I have also forgotten how time-consuming a newborn is.  This week has been a good week, but with sleep deprivation my emotions are sometimes up and down like a roller coaster.

For instance, the first thing I did this morning as I got out of bed, was cry.  I went to bed last night at 9:30 and probably fell asleep about 10.  Seth woke up at 12:20, and after taking care of him and going back to bed I probably fell back to sleep around 1:15.  Then, he woke up again at 3:30.  After that feeding, it took a little longer to get him back to sleep so I wasn’t able to fall back to sleep in my own bed until about 5. . .Rich’s alarm soon went off and he was in our room/bathroom getting ready for work.  He left at about 6 and I got out of bed crying (and praying!) because I knew there was no chance that I could get any more sleep.  I was crying and counting on my fingers how many hours I would have to get through until Rich came back home again (12).  Then, I tried counting how many hours of sleep I got.  There was too much adding and subtracting in that problem.  Math in the morning is never a good idea for me. 
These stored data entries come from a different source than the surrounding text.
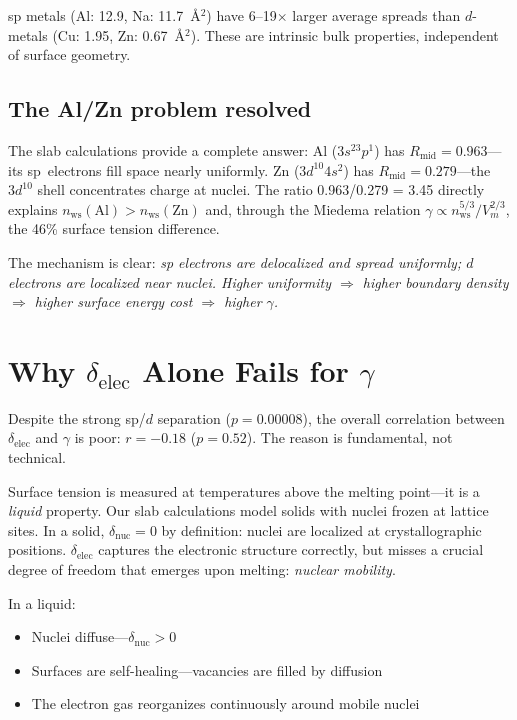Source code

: \documentclass[twocolumn,showpacs,preprintnumbers,amsmath,amssymb,prb]{revtex4-2}
\begin{document}
sp metals (Al: 12.9, Na: 11.7~\AA$^2$) have
6--19$\times$ larger average spreads than $d$-metals
(Cu: 1.95, Zn: 0.67~\AA$^2$).
These are intrinsic bulk properties, independent of
surface geometry.


\subsection{The Al/Zn problem resolved}

The slab calculations provide a complete answer:
Al ($3s^23p^1$) has $R_\mathrm{mid} = 0.963$---its
sp~electrons fill space nearly uniformly.
Zn ($3d^{10}4s^2$) has $R_\mathrm{mid} = 0.279$---the
$3d^{10}$ shell concentrates charge at nuclei.
The ratio 0.963/0.279 = 3.45 directly explains
$n_\mathrm{ws}(\mathrm{Al}) > n_\mathrm{ws}(\mathrm{Zn})$
and, through the Miedema relation
$\gamma \propto n_\mathrm{ws}^{5/3}/V_m^{2/3}$,
the 46\% surface tension difference.

The mechanism is clear:
\emph{sp electrons are delocalized and spread uniformly;
$d$ electrons are localized near nuclei.
Higher uniformity $\Rightarrow$ higher boundary density
$\Rightarrow$ higher surface energy cost $\Rightarrow$
higher $\gamma$.}



\section{Why $\delta_\mathrm{elec}$ Alone Fails for $\gamma$}
\label{sec:transition}

Despite the strong sp/$d$ separation ($p = 0.00008$),
the overall correlation between $\delta_\mathrm{elec}$ and
$\gamma$ is poor: $r = -0.18$ ($p = 0.52$).
The reason is fundamental, not technical.

Surface tension is measured at temperatures above the
melting point---it is a \emph{liquid} property.
Our slab calculations model solids with nuclei frozen at
lattice sites.
In a solid, $\delta_\mathrm{nuc} = 0$ by definition:
nuclei are localized at crystallographic positions.
$\delta_\mathrm{elec}$ captures the electronic structure
correctly, but misses a crucial degree of freedom that
emerges upon melting: \emph{nuclear mobility}.

In a liquid:
\begin{itemize}
  \item Nuclei diffuse---$\delta_\mathrm{nuc} > 0$
  \item Surfaces are self-healing---vacancies are filled
        by diffusion
  \item The electron gas reorganizes continuously around
        mobile nuclei
\end{itemize}
\end{document}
So, my emotions were down but soon they were up again.  When Seth woke up this morning at about 6:15, I was instantly cooing over him and kissing his cheeks, and walking him around a little, he surprised me once again with how incredibly CUTE he is. . . .my tears soon went away as I fussed over my baby, changing his diaper, feeding him again, holding his little warm body close to my own.  Enjoying the 45 minutes of time with him before the rest of the kids got up.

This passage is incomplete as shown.